Kikuchi: I spent about a year auditioning and learning sign language, I came to make friends with girls that were deaf. More importantly, as I was given the script scene by scene for the audition, I was constructing the character of Chieko feeling how she would have felt.
Besides learning sign language, what else did you do to enact the role?
Chieko usually wears a miniskirt. If I wear a miniskirt, I feel watched. But, the 16-year-old Chieko is not like that. She is open and blunt, is always so edgy. Her anger, passion, the distance with her father, the loss of her mother, she is dealing with all these problems and she is always looking for someone to be hugged by, not necessarily sexually, but also for some warmth, her simmering tension, that’s the kind of thing I created during the year. Alejandro told me that he would give me the role only a week before shooting began, which if I think about it now, is quite amazing (laughs). Although I was under pressure of possibly not getting the role, but in the end, I was lucky that I had that time.
Did you have any language or communication problems in working with Inarritu?
That is also the theme of this film: People should be able to communicate not by words. Therefore, in order not to diminish my concentration [Inarritu] would ask me to communicate in sign language and had it interpreted into English.
Is there anything you could identify with this character Chieko?
Chieko is yearning to have somebody to lean on, not in a sexual way. Well, there is a bit of that too. Yearning for someone is what every woman does to a certain extent.

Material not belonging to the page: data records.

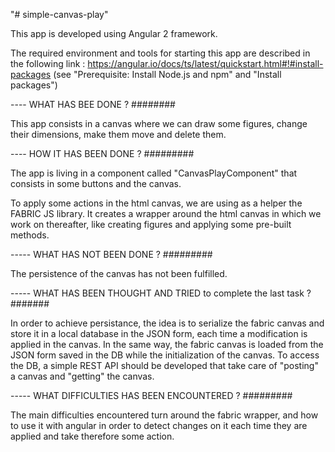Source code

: "# simple-canvas-play" 

This app is developed using Angular 2 framework.

The required environment and tools for starting this app are described in the following link : 
https://angular.io/docs/ts/latest/quickstart.html#!#install-packages
(see "Prerequisite: Install Node.js and npm" and "Install packages")


---- WHAT HAS BEE DONE ? ########

This app consists in a canvas where we can draw some figures, change their dimensions, make them move and delete them.


---- HOW IT HAS BEEN DONE ? #########

The app is living in a component called "CanvasPlayComponent" that consists in some buttons and the canvas.

To apply some actions in the html canvas, we are using as a helper the FABRIC JS library. 
It creates a wrapper around the html canvas in which we work on thereafter, like creating figures and applying some pre-built methods.


----- WHAT HAS NOT BEEN DONE ? #########

The persistence of the canvas has not been fulfilled.


----- WHAT HAS BEEN THOUGHT AND TRIED to complete the last task ? #######

In order to achieve persistance, the idea is to serialize the fabric canvas and store it in a local database in the JSON form, each time 
a modification is applied in the canvas. In the same way, the fabric canvas is loaded from the JSON form saved in the DB while the initialization
of the canvas.
To access the DB, a simple REST API should be developed that take care of "posting" a canvas and "getting" the canvas.


----- WHAT DIFFICULTIES HAS BEEN ENCOUNTERED ? #########

The main difficulties encountered turn around the fabric wrapper, and how to use it with angular in order to detect changes on it each time they
are applied and take therefore some action.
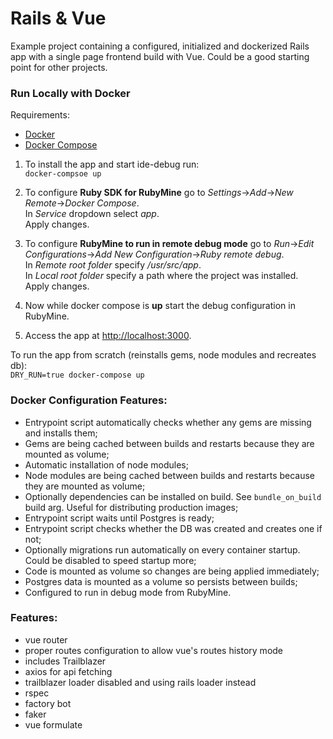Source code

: # Rails & Vue

Example project containing a configured, initialized and dockerized Rails app with a single page frontend build with Vue.
Could be a good starting point for other projects.

### Run Locally with Docker
Requirements:
- [Docker](https://docs.docker.com/install/)
- [Docker Compose](https://docs.docker.com/install/)

1. To install the app and start ide-debug run:  
`docker-compsoe up`

2. To configure **Ruby SDK for RubyMine** go to *Settings*->*Add*->*New Remote*->*Docker Compose*.  
In *Service* dropdown select *app*.  
Apply changes.

3. To configure **RubyMine to run in remote debug mode** go to *Run*->*Edit Configurations*->*Add New Configuration*->*Ruby remote debug*.  
In *Remote root folder* specify */usr/src/app*.  
In *Local root folder* specify a path where the project was installed.  
Apply changes.

4. Now while docker compose is **up** start the debug configuration in RubyMine.  

5. Access the app at [http://localhost:3000](http://localhost:3000).


To run the app from scratch (reinstalls gems, node modules and recreates db):  
`DRY_RUN=true docker-compose up`

### Docker Configuration Features:
- Entrypoint script automatically checks whether any gems are missing and installs them;
- Gems are being cached between builds and restarts because they are mounted as volume;
- Automatic installation of node modules;
- Node modules are being cached between builds and restarts because they are mounted as volume;
- Optionally dependencies can be installed on build. See `bundle_on_build` build arg. Useful for distributing production images;
- Entrypoint script waits until Postgres is ready;
- Entrypoint script checks whether the DB was created and creates one if not;
- Optionally migrations run automatically on every container startup. Could be disabled to speed startup more;
- Code is mounted as volume so changes are being applied immediately;
- Postgres data is mounted as a volume so persists between builds;
- Configured to run in debug mode from RubyMine.

### Features:
- vue router
- proper routes configuration to allow vue's routes history mode
- includes Trailblazer
- axios for api fetching
- trailblazer loader disabled and using rails loader instead
- rspec
- factory bot
- faker
- vue formulate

How was it to work with Inarritu? How was he different from other directors?
I had absolute trust in him. I knew that when he said that it was OK that it was definitely OK. I never had to wonder how it was. In that respect I could relax and concentrate on my acting.
How did you cope with the nudity?
The scene had sexuality of course, but it was a scene where she was seeking something more primordial. It’s not that she was looking for sex, but that was the only means she had to keep the guy, and she couldn’t help doing it. I knew from the beginning that there was going to be such a scene. After all, actors cry, laugh or do love scenes in front of an audience, and you have to use everything as an actor. I find that nudity is merely beautiful, and especially in the film it was created so beautifully… Chieko had no other way of communication, and I felt her despair.
Do you feel the pressure of the Oscar nomination for supporting actress?
My work begins and ends at the film sets, so anything else, I just enjoy. I am just having a ball. It is like the audition. Regardless of the outcome, the whole thing does not fail to amaze me. Come to think of it, it’s amazing that I am even nominated and I am very grateful about that. Here I am an unknown Japanese actress who arrives in Hollywood and is warmly accepted and celebrated.